Il ne croisa personne, du moins presque personne. Uniquement Ilena Petrinova, une Poufsouffle de son année, qui lui avait fait plutôt bonne impression du peu qu'il la connaissait, notamment lors du match de Quidditch qu'il avait arbitré. Son visage était dissimulé autant que possible derrière ses longs cheveux sombres, comme si elle cherchait à passer inaperçue. Or, la souffrance pousse parfois à des associations d'idées extrêmes...

- Excuse-moi, mais ce ne serait pas toi qui aurait tenté de t'en prendre à moi dans les escaliers ? Non tu avancerais dans la même direction que moi, sauf si tu t'es retournée pour tenter de ruser... Mais pourquoi tu t'en prendrais à moi ? Ulrich ? Non, tu es une sang-mêlée, il ne travaillerait pas avec toi. Quoi que le fait de pousser un sang-mêlé à agir contre un autre pourrait lui plaire. Une théorie à creuser, mais ce n'est pas la plus vraisemblable. Ginny Weasley qui œuvrait à tes côtés durant le match aurait pu te persuader, te manipuler pour te pousser à agir contre moi. Ce n'est pas étonnant, il faut vraiment que je lui règle son compte à celle là aussi...

Aaron parlait extrêmement rapidement, à un rythme effréné, sans même tenir finalement compte de la présence de la jeune femme discrète. Il suivait simplement le fil de ses pensées, et la regardait comme si elle n'était même plus là. Avec ses longs cheveux blancs décoiffés par sa descente douloureuses, les bleus qu'il devait avoir sur le visage compte tenu de la souffrance qu'il y ressentait, il pouvait presque passer pour un dément. Il jeta un rapide coup d'œil à sa main droite, elle tremblait. Ce n'était pas un symptôme inhérent à la chute. La bague qu'il portait, il n'y pensait plus, il constata avec soulagement qu'elle était intacte. Il ne la sentait plus, elle ne tenait plus en place elle non plus, il ne s'en était pas rendu compte auparavant. Elle était devenue trop large pour son index droit. Un anneau d'argent, composé de deux serpents dont les têtes entouraient une opale noire.

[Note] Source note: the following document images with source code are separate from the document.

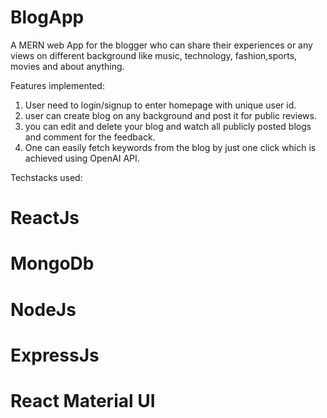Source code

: # BlogApp
A MERN web App for the blogger who can share their experiences or any views on different background like music, technology, fashion,sports, movies and about anything.

Features implemented:
1. User need to login/signup to enter homepage with unique user id.
2. user can create blog on any background and post it for public reviews.
3. you can edit and delete your blog and watch all publicly posted blogs and comment for the feedback.
4. One can easily fetch keywords from the blog by just one click which is achieved using OpenAI API.
   
Techstacks used:
# ReactJs
# MongoDb
# NodeJs
# ExpressJs
# React Material UI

Le jeune homme releva les yeux vers sa camarade, et lui adressa un regard perdu et interrogateur, mais qui cette-fois ci témoignait bien de sa présence.

- Excuse-moi, tu n'as vu personne je suppose... Mais tu n'as pas l'air bien.

Aaron sembla prendre conscience uniquement après du ridicule de cette dernière remarque dans sa bouche, et afficha un sourire confus.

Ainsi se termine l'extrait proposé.